You can exclude all of the transitive dependencies or just one by one, then include the desired version in your build.gradle
file.
Method 1 - Excluding all dependencies of a lib
Use the transitive
field to tell gradle you don't want the transitive dependencies to be resolved. The documentation of transitive
says:
Sets whether this dependency should be resolved including or excluding its transitive dependencies. The artifacts belonging to this dependency might themselves have dependencies on other artifacts. The latter are called transitive dependencies.
Example:
compile('com.super.lib:awesome@aar') {
transitive = false
}
Method 2 - Pick which dependencies you don't want to include
Use the exclude
method which:
Adds an exclude rule to exclude transitive dependencies of this dependency.
Example:
compile('com.super.lib:awesome@aar') {
exclude group: 'com.dont.want.this', module: 'old-artifact'
}
Note, however, that this does not guarantee that the excluded dependency won't be pulled in by another dependency. If you want to exclude a dependency from everywhere, use a configuration-wide exclusion strategy:
configurations.all {
exclude group: 'com.dont.want.this', module: 'old-artifact'
}
Also, you don't need to specify both group
and module
names. This example is from the JavaDoc of gradle:
dependencies {
compile('org.hibernate:hibernate:3.1') {
//excluding a particular transitive dependency:
exclude module: 'cglib' //by artifact name
exclude group: 'org.jmock' //by group
exclude group: 'org.unwanted', module: 'iAmBuggy' //by both name and group
}
}
WARNING
Just a friendly reminder about the dangers of changing dependency version numbers.

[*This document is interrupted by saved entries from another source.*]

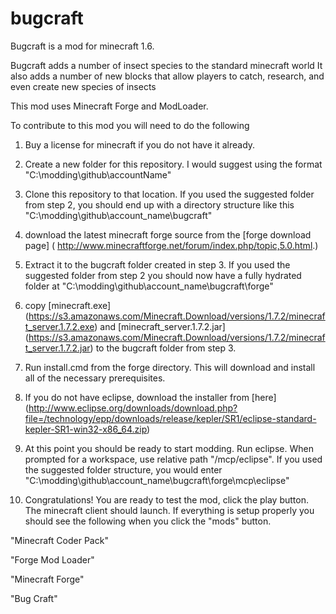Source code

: bugcraft
========

Bugcraft is a mod for minecraft 1.6.  

Bugcraft adds a number of insect species to the standard minecraft world
It also adds a number of new blocks that allow players to catch, research, and even create new species of insects

This mod uses Minecraft Forge and ModLoader.

To contribute to this mod you will need to do the following

1) Buy a license for minecraft if you do not have it already.  

2) Create a new folder for this repository.  I would suggest using the format "C:\modding\github\accountName\"

3) Clone this repository to that location.  If you used the suggested folder from step 2, 
you should end up with a directory structure like this "C:\modding\github\account_name\bugcraft" 

3) download the latest minecraft forge source from the [forge download page] (
http://www.minecraftforge.net/forum/index.php/topic,5.0.html.)

4) Extract it to the bugcraft folder created in step 3.  If you used the suggested folder from step 2
you should now have a fully hydrated folder at "C:\modding\github\account_name\bugcraft\forge"

5) copy [minecraft.exe] (https://s3.amazonaws.com/Minecraft.Download/versions/1.7.2/minecraft_server.1.7.2.exe)
   and [minecraft_server.1.7.2.jar] (https://s3.amazonaws.com/Minecraft.Download/versions/1.7.2/minecraft_server.1.7.2.jar)
   to the bugcraft folder from step 3.

6) Run install.cmd from the forge directory.  This will download and install all of the necessary prerequisites. 
   
7) If you do not have eclipse, download the installer from [here] (http://www.eclipse.org/downloads/download.php?file=/technology/epp/downloads/release/kepler/SR1/eclipse-standard-kepler-SR1-win32-x86_64.zip)

8) At this point you should be ready to start modding.  Run eclipse.  When prompted for a workspace, 
use relative path "/mcp/eclipse".  If you used the suggested folder structure, you would enter
"C:\modding\github\account_name\bugcraft\forge\mcp\eclipse"

9) Congratulations!  You are ready to test the mod, click the play button.  
The minecraft client should launch.
If everything is setup properly you should see the following when you click the "mods" button.

"Minecraft Coder Pack"

"Forge Mod Loader"

"Minecraft Forge"

"Bug Craft"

When you change dependency versions using this technique, you must test the app thoroughly because there can be breaking changes or unexpected behavior in the newer / older versions of the dependencies. It's pretty obvious that a major version number jump will likely result in crashes / unexpected behavior, but you must pay attention even to the patch part of the version number since the lib creator might have expected that the used version of the dependency had some bugs and included some fixes that might break the lib once the bug is fixed.